• EXERCISE DETAILS
The records below hold a stretch from the line with "- [不一樣的另一半...梅蘭妮亞獨立自我 吉兒拜登全力挺夫" through the line with "- [梅蘭妮亞與庫許納勸川普認輸？ CNN報導遭打臉"; return exactly those lines, ends included, and nothing more.

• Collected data
**********

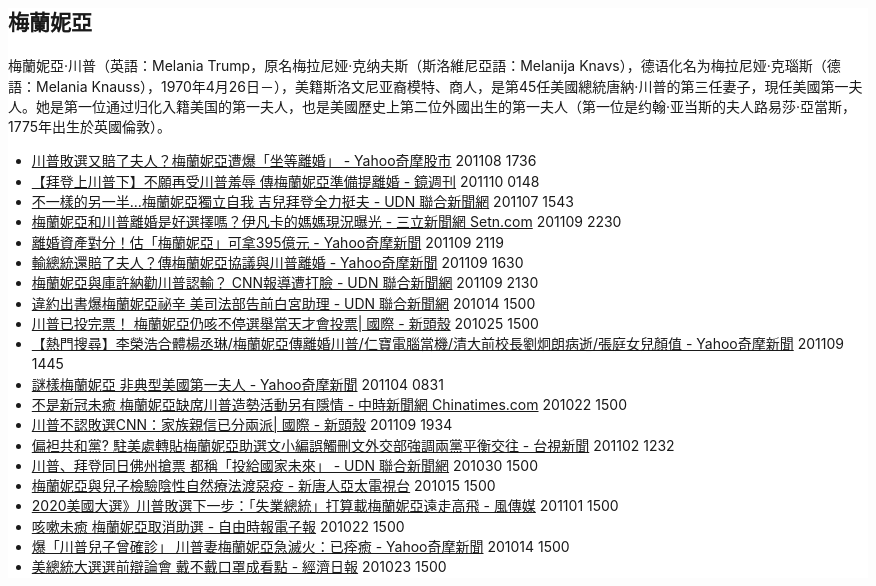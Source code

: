 ## 梅蘭妮亞

梅蘭妮亞·川普（英語：Melania Trump，原名梅拉尼娅·克纳夫斯（斯洛維尼亞語：Melanija Knavs），德语化名为梅拉尼娅·克瑙斯（德語：Melania Knauss），1970年4月26日－），美籍斯洛文尼亚裔模特、商人，是第45任美國總統唐納·川普的第三任妻子，現任美國第一夫人。她是第一位通过归化入籍美国的第一夫人，也是美國歷史上第二位外國出生的第一夫人（第一位是约翰·亚当斯的夫人路易莎·亞當斯，1775年出生於英國倫敦）。
- [川普敗選又賠了夫人？梅蘭妮亞遭爆「坐等離婚」 - Yahoo奇摩股市](https://tw.stock.yahoo.com/news/%E5%B7%9D%E6%99%AE%E6%95%97%E9%81%B8%E5%8F%88%E8%B3%A0%E4%BA%86%E5%A4%AB%E4%BA%BA-%E6%A2%85%E8%98%AD%E5%A6%AE%E4%BA%9E%E9%81%AD%E7%88%86-%E5%9D%90%E7%AD%89%E9%9B%A2%E5%A9%9A-013600935.html "川普敗選又賠了夫人？梅蘭妮亞遭爆「坐等離婚」 - Yahoo奇摩股市") 201108 1736
- [【拜登上川普下】不願再受川普羞辱 傳梅蘭妮亞準備提離婚 - 鏡週刊](https://www.mirrormedia.mg/story/20201109edi004/ "【拜登上川普下】不願再受川普羞辱 傳梅蘭妮亞準備提離婚 - 鏡週刊") 201110 0148
- [不一樣的另一半...梅蘭妮亞獨立自我 吉兒拜登全力挺夫 - UDN 聯合新聞網](https://udn.com/news/story/121777/4996653 "不一樣的另一半...梅蘭妮亞獨立自我 吉兒拜登全力挺夫 - UDN 聯合新聞網") 201107 1543
- [梅蘭妮亞和川普離婚是好選擇嗎？伊凡卡的媽媽現況曝光 - 三立新聞網 Setn.com](https://www.setn.com/News.aspx?NewsID=845346 "梅蘭妮亞和川普離婚是好選擇嗎？伊凡卡的媽媽現況曝光 - 三立新聞網 Setn.com") 201109 2230
- [離婚資產對分！估「梅蘭妮亞」可拿395億元 - Yahoo奇摩新聞](https://tw.news.yahoo.com/%E9%9B%A2%E5%A9%9A%E8%B3%87%E7%94%A2%E5%B0%8D%E5%88%86-%E4%BC%B0-%E6%A2%85%E8%98%AD%E5%A6%AE%E4%BA%9E-%E5%8F%AF%E6%8B%BF395%E5%84%84%E5%85%83-131936043.html "離婚資產對分！估「梅蘭妮亞」可拿395億元 - Yahoo奇摩新聞") 201109 2119
- [輸總統還賠了夫人？傳梅蘭妮亞協議與川普離婚 - Yahoo奇摩新聞](https://tw.tv.yahoo.com/%E8%BC%B8%E7%B8%BD%E7%B5%B1%E9%82%84%E8%B3%A0%E4%BA%86%E5%A4%AB%E4%BA%BA-%E5%82%B3%E6%A2%85%E8%98%AD%E5%A6%AE%E4%BA%9E%E5%8D%94%E8%AD%B0%E8%88%87%E5%B7%9D%E6%99%AE%E9%9B%A2%E5%A9%9A-074822844.html "輸總統還賠了夫人？傳梅蘭妮亞協議與川普離婚 - Yahoo奇摩新聞") 201109 1630
- [梅蘭妮亞與庫許納勸川普認輸？ CNN報導遭打臉 - UDN 聯合新聞網](https://udn.com/news/story/121777/5001623?from=udn-ch1_breaknews-1-cate5-news "梅蘭妮亞與庫許納勸川普認輸？ CNN報導遭打臉 - UDN 聯合新聞網") 201109 2130
- [違約出書爆梅蘭妮亞祕辛 美司法部告前白宮助理 - UDN 聯合新聞網](https://udn.com/news/story/6813/4934618 "違約出書爆梅蘭妮亞祕辛 美司法部告前白宮助理 - UDN 聯合新聞網") 201014 1500
- [川普已投完票！ 梅蘭妮亞仍咳不停選舉當天才會投票| 國際 - 新頭殼](https://newtalk.tw/news/view/2020-10-25/484385 "川普已投完票！ 梅蘭妮亞仍咳不停選舉當天才會投票| 國際 - 新頭殼") 201025 1500
- [【熱門搜尋】李榮浩合體楊丞琳/梅蘭妮亞傳離婚川普/仁寶電腦當機/清大前校長劉炯朗病逝/張庭女兒顏值 - Yahoo奇摩新聞](https://tw.news.yahoo.com/%E7%86%B1%E9%96%80%E6%90%9C%E5%B0%8B%E6%9D%8E%E6%A6%AE%E6%B5%A9%E5%90%88%E9%AB%94%E6%A5%8A%E4%B8%9E%E7%90%B3%E6%A2%85%E8%98%AD%E5%A6%AE%E4%BA%9E%E5%82%B3%E9%9B%A2%E5%A9%9A%E5%B7%9D%E6%99%AE%E4%BB%81%E5%AF%B6%E9%9B%BB%E8%85%A6%E7%95%B6%E6%A9%9F%E6%B8%85%E5%A4%A7%E5%89%8D%E6%A0%A1%E9%95%B7%E5%8A%89%E7%82%AF%E6%9C%97%E7%97%85%E9%80%9D%E5%BC%B5%E5%BA%AD%E5%A5%B3%E5%85%92%E9%A1%8F%E5%80%BC-064545906.html "【熱門搜尋】李榮浩合體楊丞琳/梅蘭妮亞傳離婚川普/仁寶電腦當機/清大前校長劉炯朗病逝/張庭女兒顏值 - Yahoo奇摩新聞") 201109 1445
- [謎樣梅蘭妮亞 非典型美國第一夫人 - Yahoo奇摩新聞](https://tw.news.yahoo.com/%E8%AC%8E%E6%A8%A3%E6%A2%85%E8%98%AD%E5%A6%AE%E4%BA%9E-%E9%9D%9E%E5%85%B8%E5%9E%8B%E7%BE%8E%E5%9C%8B%E7%AC%AC-%E5%A4%AB%E4%BA%BA-234508130.html "謎樣梅蘭妮亞 非典型美國第一夫人 - Yahoo奇摩新聞") 201104 0831
- [不是新冠未癒 梅蘭妮亞缺席川普造勢活動另有隱情 - 中時新聞網 Chinatimes.com](https://www.chinatimes.com/realtimenews/20201022002765-260408 "不是新冠未癒 梅蘭妮亞缺席川普造勢活動另有隱情 - 中時新聞網 Chinatimes.com") 201022 1500
- [川普不認敗選CNN：家族親信已分兩派| 國際 - 新頭殼](https://newtalk.tw/news/view/2020-11-09/491748 "川普不認敗選CNN：家族親信已分兩派| 國際 - 新頭殼") 201109 1934
- [偏袒共和黨? 駐美處轉貼梅蘭妮亞助選文小編誤觸刪文外交部強調兩黨平衡交往 - 台視新聞](https://www.ttv.com.tw/news/view/109110200010001/568 "偏袒共和黨? 駐美處轉貼梅蘭妮亞助選文小編誤觸刪文外交部強調兩黨平衡交往 - 台視新聞") 201102 1232
- [川普、拜登同日佛州搶票 都稱「投給國家未來」 - UDN 聯合新聞網](https://udn.com/news/story/121687/4974966 "川普、拜登同日佛州搶票 都稱「投給國家未來」 - UDN 聯合新聞網") 201030 1500
- [梅蘭妮亞與兒子檢驗陰性自然療法渡惡疫 - 新唐人亞太電視台](https://www.ntdtv.com.tw/b5/20201015/video/280968.html?%E6%A2%85%E8%98%AD%E5%A6%AE%E4%BA%9E%E8%88%87%E5%85%92%E5%AD%90%E6%AA%A2%E9%A9%97%E9%99%B0%E6%80%A7%20%E8%87%AA%E7%84%B6%E7%99%82%E6%B3%95%E6%B8%A1%E6%83%A1%E7%96%AB "梅蘭妮亞與兒子檢驗陰性自然療法渡惡疫 - 新唐人亞太電視台") 201015 1500
- [2020美國大選》川普敗選下一步：「失業總統」打算載梅蘭妮亞遠走高飛 - 風傳媒](https://www.storm.mg/article/3164982 "2020美國大選》川普敗選下一步：「失業總統」打算載梅蘭妮亞遠走高飛 - 風傳媒") 201101 1500
- [咳嗽未癒 梅蘭妮亞取消助選 - 自由時報電子報](https://news.ltn.com.tw/news/world/paper/1407710 "咳嗽未癒 梅蘭妮亞取消助選 - 自由時報電子報") 201022 1500
- [爆「川普兒子曾確診」 川普妻梅蘭妮亞急滅火：已痊癒 - Yahoo奇摩新聞](https://tw.news.yahoo.com/%E7%88%86-%E5%B7%9D%E6%99%AE%E5%85%92%E5%AD%90%E6%9B%BE%E7%A2%BA%E8%A8%BA-%E5%B7%9D%E6%99%AE%E5%A6%BB%E6%A2%85%E8%98%AD%E5%A6%AE%E4%BA%9E%E6%80%A5%E6%BB%85%E7%81%AB-%E5%B7%B2%E7%97%8A%E7%99%92-042301774.html "爆「川普兒子曾確診」 川普妻梅蘭妮亞急滅火：已痊癒 - Yahoo奇摩新聞") 201014 1500
- [美總統大選選前辯論會 戴不戴口罩成看點 - 經濟日報](https://money.udn.com/money/story/10511/4957768 "美總統大選選前辯論會 戴不戴口罩成看點 - 經濟日報") 201023 1500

**********

• TASK ANSWER
- [不一樣的另一半...梅蘭妮亞獨立自我 吉兒拜登全力挺夫 - UDN 聯合新聞網](https://udn.com/news/story/121777/4996653 "不一樣的另一半...梅蘭妮亞獨立自我 吉兒拜登全力挺夫 - UDN 聯合新聞網") 201107 1543
- [梅蘭妮亞和川普離婚是好選擇嗎？伊凡卡的媽媽現況曝光 - 三立新聞網 Setn.com](https://www.setn.com/News.aspx?NewsID=845346 "梅蘭妮亞和川普離婚是好選擇嗎？伊凡卡的媽媽現況曝光 - 三立新聞網 Setn.com") 201109 2230
- [離婚資產對分！估「梅蘭妮亞」可拿395億元 - Yahoo奇摩新聞](https://tw.news.yahoo.com/%E9%9B%A2%E5%A9%9A%E8%B3%87%E7%94%A2%E5%B0%8D%E5%88%86-%E4%BC%B0-%E6%A2%85%E8%98%AD%E5%A6%AE%E4%BA%9E-%E5%8F%AF%E6%8B%BF395%E5%84%84%E5%85%83-131936043.html "離婚資產對分！估「梅蘭妮亞」可拿395億元 - Yahoo奇摩新聞") 201109 2119
- [輸總統還賠了夫人？傳梅蘭妮亞協議與川普離婚 - Yahoo奇摩新聞](https://tw.tv.yahoo.com/%E8%BC%B8%E7%B8%BD%E7%B5%B1%E9%82%84%E8%B3%A0%E4%BA%86%E5%A4%AB%E4%BA%BA-%E5%82%B3%E6%A2%85%E8%98%AD%E5%A6%AE%E4%BA%9E%E5%8D%94%E8%AD%B0%E8%88%87%E5%B7%9D%E6%99%AE%E9%9B%A2%E5%A9%9A-074822844.html "輸總統還賠了夫人？傳梅蘭妮亞協議與川普離婚 - Yahoo奇摩新聞") 201109 1630
- [梅蘭妮亞與庫許納勸川普認輸？ CNN報導遭打臉 - UDN 聯合新聞網](https://udn.com/news/story/121777/5001623?from=udn-ch1_breaknews-1-cate5-news "梅蘭妮亞與庫許納勸川普認輸？ CNN報導遭打臉 - UDN 聯合新聞網") 201109 2130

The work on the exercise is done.